Both FASTA and BLAST use a rapid word-based lookup strategy to speed the initial phase of the similarity search. In protein searches, FASTA looks for pairs of aligned identical amino-acids, e.g.
seq1 KDKEAYADRQELQDELRQEREARQKLEMMIKELKLQILKSSKTAKE
. ::. .::..::..::. ::: :.. :::. .:
seq2 NAKEGLEKIEELEEELENERKLRQKSELQRKELESRIEELQDQLET
^^ ^^ ^^ ^^ ^^^ ^^^
With ktup=2, FASTA would ignore a region like:
seq1 LNKKLLNLKQAGEHLKPE
.....:. .. :.:. .
seq2 FEEEFLETREQYEKLQKD
in the initial scanning phase. Thus, searches with ktup=1 can
be more sensitive than searches with ktup=2. However, a more
sensitive algorithm may also raise the scores of unrelated sequences,
so that the statistical significance of an intermediate-distance match
is reduced, while the significance of a very distance match is improved.
BLAST also looks for initial similarities using a word-size (ktup) of 3, but BLAST looks for conservative substitutions as well as identities.
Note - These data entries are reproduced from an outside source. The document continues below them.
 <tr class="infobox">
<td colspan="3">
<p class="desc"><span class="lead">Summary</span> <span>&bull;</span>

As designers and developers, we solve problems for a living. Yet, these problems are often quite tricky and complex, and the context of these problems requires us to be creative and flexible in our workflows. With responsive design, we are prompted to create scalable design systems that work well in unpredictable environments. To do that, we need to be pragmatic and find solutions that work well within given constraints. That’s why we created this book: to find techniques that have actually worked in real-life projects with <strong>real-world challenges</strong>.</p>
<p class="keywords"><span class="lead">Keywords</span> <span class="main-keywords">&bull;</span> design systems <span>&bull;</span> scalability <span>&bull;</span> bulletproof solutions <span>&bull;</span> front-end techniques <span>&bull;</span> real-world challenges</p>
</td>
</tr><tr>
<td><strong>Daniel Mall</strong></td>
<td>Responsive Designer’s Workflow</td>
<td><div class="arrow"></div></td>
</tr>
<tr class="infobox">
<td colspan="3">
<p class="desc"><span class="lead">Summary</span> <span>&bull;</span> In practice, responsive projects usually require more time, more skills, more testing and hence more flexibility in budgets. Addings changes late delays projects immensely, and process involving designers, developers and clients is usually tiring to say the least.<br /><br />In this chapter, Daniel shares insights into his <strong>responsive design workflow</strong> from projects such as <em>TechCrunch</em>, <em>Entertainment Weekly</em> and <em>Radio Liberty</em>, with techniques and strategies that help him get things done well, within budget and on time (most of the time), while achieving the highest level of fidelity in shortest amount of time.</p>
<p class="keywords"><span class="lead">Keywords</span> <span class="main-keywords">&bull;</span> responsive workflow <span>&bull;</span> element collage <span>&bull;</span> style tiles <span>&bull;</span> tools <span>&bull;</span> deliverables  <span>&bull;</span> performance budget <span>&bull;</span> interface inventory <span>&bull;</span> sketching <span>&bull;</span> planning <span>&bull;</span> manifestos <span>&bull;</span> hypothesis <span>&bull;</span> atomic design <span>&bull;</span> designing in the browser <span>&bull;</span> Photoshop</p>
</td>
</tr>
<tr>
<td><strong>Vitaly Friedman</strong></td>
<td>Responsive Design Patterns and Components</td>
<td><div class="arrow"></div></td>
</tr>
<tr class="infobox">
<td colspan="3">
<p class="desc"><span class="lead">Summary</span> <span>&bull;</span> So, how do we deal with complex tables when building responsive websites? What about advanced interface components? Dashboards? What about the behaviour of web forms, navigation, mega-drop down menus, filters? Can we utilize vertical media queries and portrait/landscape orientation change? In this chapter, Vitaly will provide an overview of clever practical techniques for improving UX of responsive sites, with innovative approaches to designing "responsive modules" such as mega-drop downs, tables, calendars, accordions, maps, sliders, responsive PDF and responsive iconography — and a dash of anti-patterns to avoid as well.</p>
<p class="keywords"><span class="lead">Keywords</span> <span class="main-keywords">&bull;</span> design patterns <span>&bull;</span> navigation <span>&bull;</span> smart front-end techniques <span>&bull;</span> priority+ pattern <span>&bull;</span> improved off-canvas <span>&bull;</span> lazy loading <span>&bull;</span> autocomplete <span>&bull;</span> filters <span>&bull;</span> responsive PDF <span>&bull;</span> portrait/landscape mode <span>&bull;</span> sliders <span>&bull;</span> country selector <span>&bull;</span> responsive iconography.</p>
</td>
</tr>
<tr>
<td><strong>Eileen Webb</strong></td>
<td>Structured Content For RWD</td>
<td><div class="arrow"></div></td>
Thus, BLAST with a wordsize of 3 is often more sensitive than FASTA with a ktup=2.
For DNA sequences, FASTA uses a ktup=6 by default. DNA searches with ktup=3 are even more sensitive, but ktup=1 is less sensitive (at a given statistical significance threshold) than ktup=3 for DNA. ktup=1 is appropriate when searching for oligonucleotides (< 20 nt).